Listed entries:

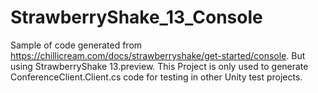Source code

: # StrawberryShake_13_Console

Sample of code generated from https://chillicream.com/docs/strawberryshake/get-started/console. But using StrawberryShake 13.preview.
This Project is only used to generate ConferenceClient.Client.cs code for testing in other Unity test projects.

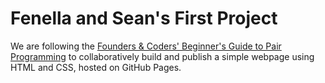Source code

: # Fenella and Sean's First Project

We are following the [Founders & Coders' Beginner's Guide to Pair Programming](https://github.com/FACapplicants/intro-workshop) to collaboratively build and publish a simple webpage using HTML and CSS, hosted on GitHub Pages.
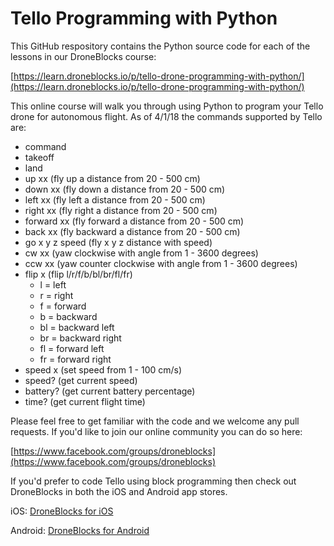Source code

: # Tello Programming with Python

This GitHub respository contains the Python source code for each of the lessons in our DroneBlocks course:

[https://learn.droneblocks.io/p/tello-drone-programming-with-python/](https://learn.droneblocks.io/p/tello-drone-programming-with-python/)

This online course will walk you through using Python to program your Tello drone for autonomous flight. As of 4/1/18 the commands supported by Tello are:

 - command
 - takeoff
 - land
 - up xx (fly up a distance from 20 - 500 cm)
 - down xx (fly down a distance from 20 - 500 cm)
 - left xx (fly left a distance from 20 - 500 cm)
 - right xx (fly right a distance from 20 - 500 cm)
 - forward xx (fly forward a distance from 20 - 500 cm)
 - back xx (fly backward a distance from 20 - 500 cm)
 - go x y z speed (fly x y z distance with speed)
 - cw xx (yaw clockwise with angle from 1 - 3600 degrees)
 - ccw xx (yaw counter clockwise with angle from 1 - 3600 degrees)
 - flip x (flip l/r/f/b/bl/br/fl/fr)
	 - l = left
	 - r = right
	 - f = forward
	 - b = backward
	 - bl = backward left
	 - br = backward right
	 - fl = forward left
	 - fr = forward right
- speed x (set speed from 1 - 100 cm/s)
- speed? (get current speed)
- battery? (get current battery percentage)
- time? (get current flight time)

Please feel free to get familiar with the code and we welcome any pull requests. If you'd like to join our online community you can do so here:

[https://www.facebook.com/groups/droneblocks](https://www.facebook.com/groups/droneblocks)

If you'd prefer to code Tello using block programming then check out DroneBlocks in both the iOS and Android app stores.

iOS: [DroneBlocks for iOS](https://itunes.apple.com/us/app/droneblocks/id1045826508?mt=8)

Android: [DroneBlocks for Android](https://play.google.com/store/apps/details?id=com.unmannedairlines.droneblocks)
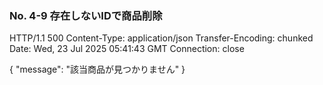 ### No. 4-9 存在しないIDで商品削除

HTTP/1.1 500 
Content-Type: application/json
Transfer-Encoding: chunked
Date: Wed, 23 Jul 2025 05:41:43 GMT
Connection: close

{
  "message": "該当商品が見つかりません"
}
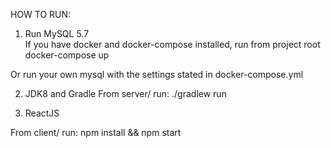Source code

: HOW TO RUN:

1. Run MySQL 5.7<br/>
If you have docker and docker-compose installed, run from project root<br/> 
docker-compose up<br/>

Or run your own mysql with the settings stated in docker-compose.yml 

2. JDK8 and Gradle
From server/ run:
./gradlew run

3. ReactJS

From client/ run:
npm install && npm start

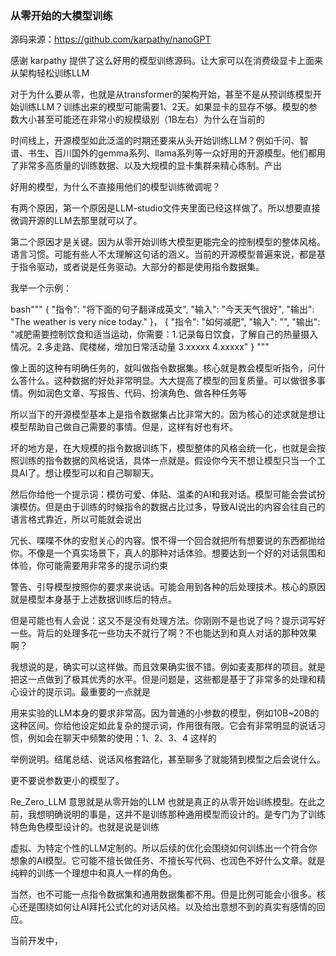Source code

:### 从零开始的大模型训练

源码来源：https://github.com/karpathy/nanoGPT

感谢 karpathy 提供了这么好用的模型训练源码。让大家可以在消费级显卡上面来从架构轻松训练LLM

对于为什么要从零，也就是从transformer的架构开始，甚至不是从预训练模型开始训练LLM？训练出来的模型可能需要1、2天。如果显卡的显存不够。模型的参数大小甚至可能还在非常小的规模级别（1B左右）为什么在当前的

时间线上，开源模型如此泛滥的时期还要来从头开始训练LLM？例如千问、智谱、书生、百川国外的gemma系列、llama系列等一众好用的开源模型。他们都用了非常多高质量的训练数据、以及大规模的显卡集群来精心炼制。产出

好用的模型，为什么不直接用他们的模型训练微调呢？

有两个原因，第一个原因是LLM-studio文件夹里面已经这样做了。所以想要直接微调开源的LLM去那里就可以了。

第二个原因才是关键。因为从零开始训练大模型更能完全的控制模型的整体风格。语言习惯。可能有些人不太理解这句话的涵义。当前的开源模型普遍来说，都是基于指令驱动，或者说是任务驱动。大部分的都是使用指令数据集。

我举一个示例：

bash"""
{
  "指令": "将下面的句子翻译成英文",
  "输入": "今天天气很好",
  "输出": "The weather is very nice today."
}，
{
  "指令": "如何减肥",
  "输入": "",
  "输出": "减肥需要控制饮食和适当运动，你需要：1.记录每日饮食，了解自己的热量摄入情况。2.多走路、爬楼梯，增加日常活动量 3.xxxxx 4.xxxxx"
}
"""

像上面的这种有明确任务的，就叫做指令数据集。核心就是教会模型听指令，问什么答什么。这种数据的好处非常明显。大大提高了模型的回复质量。可以做很多事情。例如润色文章、写报告、代码、扮演角色、做各种任务等

所以当下的开源模型基本上是指令数据集占比非常大的。因为核心的述求就是想让模型帮助自己做自己需要的事情。但是，这样有好也有坏。

坏的地方是，在大规模的指令数据训练下，模型整体的风格会统一化，也就是会按照训练的指令数据的风格说话，具体一点就是。假设你今天不想让模型只当一个工具AI了。想让模型可以和自己聊聊天。

然后你给他一个提示词：模仿可爱、体贴、温柔的AI和我对话。模型可能会尝试扮演模仿。但是由于训练的时候指令的数据占比过多，导致AI说出的内容会往自己的语言格式靠近，所以可能就会说出

冗长、喋喋不休的安慰关心的内容。恨不得一个回合就把所有想要说的东西都抛给你。不像是一个真实场景下，真人的那种对话体验。想要达到一个好的对话氛围和体验，你可能需要用非常多的提示词约束

警告、引导模型按照你的要求来说话。可能会用到各种的后处理技术。核心的原因就是模型本身基于上述数据训练后的特点。

但是可能也有人会说：这又不是没有处理方法。你刚刚不是也说了吗？提示词写好一些。背后的处理多花一些功夫不就行了啊？不也能达到和真人对话的那种效果啊？

我想说的是，确实可以这样做。而且效果确实很不错。例如麦麦那样的项目。就是把这一点做到了极其优秀的水平。但是问题是，这些都是基于了非常多的处理和精心设计的提示词。最重要的一点就是

用来实验的LLM本身的要求非常高。因为普通的小参数的模型，例如10B~20B的这种区间。你给他设定如此复杂的提示词，作用很有限。它会有非常明显的说话习惯，例如会在聊天中频繁的使用：1、2、3、4 这样的

举例说明。结尾总结、说话风格套路化，甚至聊多了就能猜到模型之后会说什么。

更不要说参数更小的模型了。

Re_Zero_LLM 意思就是从零开始的LLM 也就是真正的从零开始训练模型。在此之前，我想明确说明的事是，这并不是训练那种通用模型而设计的。是专门为了训练特色角色模型设计的。也就是说是训练

虚拟、为特定个性的LLM定制的。所以后续的优化会围绕如何训练出一个符合你想象的AI模型。它可能不擅长做任务、不擅长写代码、也润色不好什么文章。就是纯粹的训练一个理想中和真人一样的角色。

当然，也不可能一点指令数据集和通用数据集都不用。但是比例可能会小很多。核心还是围绕如何让AI拜托公式化的对话风格。以及给出意想不到的真实有感情的回应。

当前开发中，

What you have to do:
Pull every line that holds the string "backward" out of the records.

The answer:
 - back xx (fly backward a distance from 20 - 500 cm)
	 - b = backward
	 - bl = backward left
	 - br = backward right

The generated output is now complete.